The Jays have three other short-season teams (Gulf Coast, Bluefield and Vancouver) which begin play in June. As they wait for those seasons to begin, the club has 104 players in extended spring training in Dunedin, working out and playing informal games against teams from other major-league camps. That doesn’t account for the kids in the Dominican Republic who will play for the Blue Jays-sponsored club in the Dominican summer league.
Once those short-season class A teams are populated, the Jays will be ready to bring in this year’s draft class, yet to be selected in the June draft.

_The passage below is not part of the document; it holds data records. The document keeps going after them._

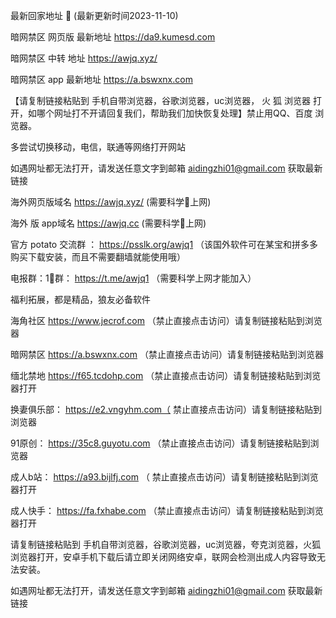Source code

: 
最新回家地址 👋 (最新更新时间2023-11-10)

暗网禁区 网页版 最新地址 https://da9.kumesd.com   

暗网禁区 中转 地址  https://awjq.xyz/

暗网禁区 app 最新地址  https://a.bswxnx.com

【请复制链接粘贴到 手机自带浏览器，谷歌浏览器，uc浏览器， 火 狐 浏览器 打开，如哪个网址打不开请回复我们，帮助我们加快恢复处理】禁止用QQ、百度 浏览器。

多尝试切换移动，电信，联通等网络打开网站

如遇网址都无法打开，请发送任意文字到邮箱  aidingzhi01@gmail.com 获取最新链接

海外网页版域名  https://awjq.xyz/ (需要科学🔬上网)

海外 版 app域名  https://awjq.cc (需要科学🔬上网)

官方 potato 交流群 ：  https://psslk.org/awjq1 （该国外软件可在某宝和拼多多购买下载安装，而且不需要翻墙就能使用哦）

电报群：1⃣️群：  https://t.me/awjq1   （需要科学上网才能加入）

福利拓展，都是精品，狼友必备软件


海角社区   https://www.jecrof.com （禁止直接点击访问）请复制链接粘贴到浏览器

暗网禁区  https://a.bswxnx.com  （禁止直接点击访问）请复制链接粘贴到浏览器

缅北禁地  https://f65.tcdohp.com （禁止直接点击访问）请复制链接粘贴到浏览器打开

换妻俱乐部： https://e2.vngyhm.com（ 禁止直接点击访问）请复制链接粘贴到浏览器

91原创： https://35c8.guyotu.com （禁止直接点击访问）请复制链接粘贴到浏览器

成人b站： https://a93.bijlfj.com （ 禁止直接点击访问）请复制链接粘贴到浏览器打开

成人快手：   https://fa.fxhabe.com （禁止直接点击访问）请复制链接粘贴到浏览器打开

请复制链接粘贴到 手机自带浏览器，谷歌浏览器，uc浏览器，夸克浏览器，火狐浏览器打开，安卓手机下载后请立即关闭网络安卓，联网会检测出成人内容导致无法安装。

如遇网址都无法打开，请发送任意文字到邮箱  aidingzhi01@gmail.com 获取最新链接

Up until just a few years ago, the entire Toronto farm system accounted for, maybe, 150 players tops. Now, in addition to the full rosters at Las Vegas, New Hampshire, Dunedin and Lansing, they have more than 100 biding their time in Florida with as many as 50 more to come from the draft.
In the recently-signed collective bargaining agreement, the signing deadline for players selected in the June draft was moved ahead by more than a month, from Aug. 15 to July 13. That should prove to be better for everybody and allow late signees to join teams and start their pro careers faster than in the past.
The smart players have always known that the quicker they sign, the quicker they can start moving up the professional ladder. In Toronto’s case that is a ladder laden with talent. It’s only a matter of time before it starts to pay off at the big-league level.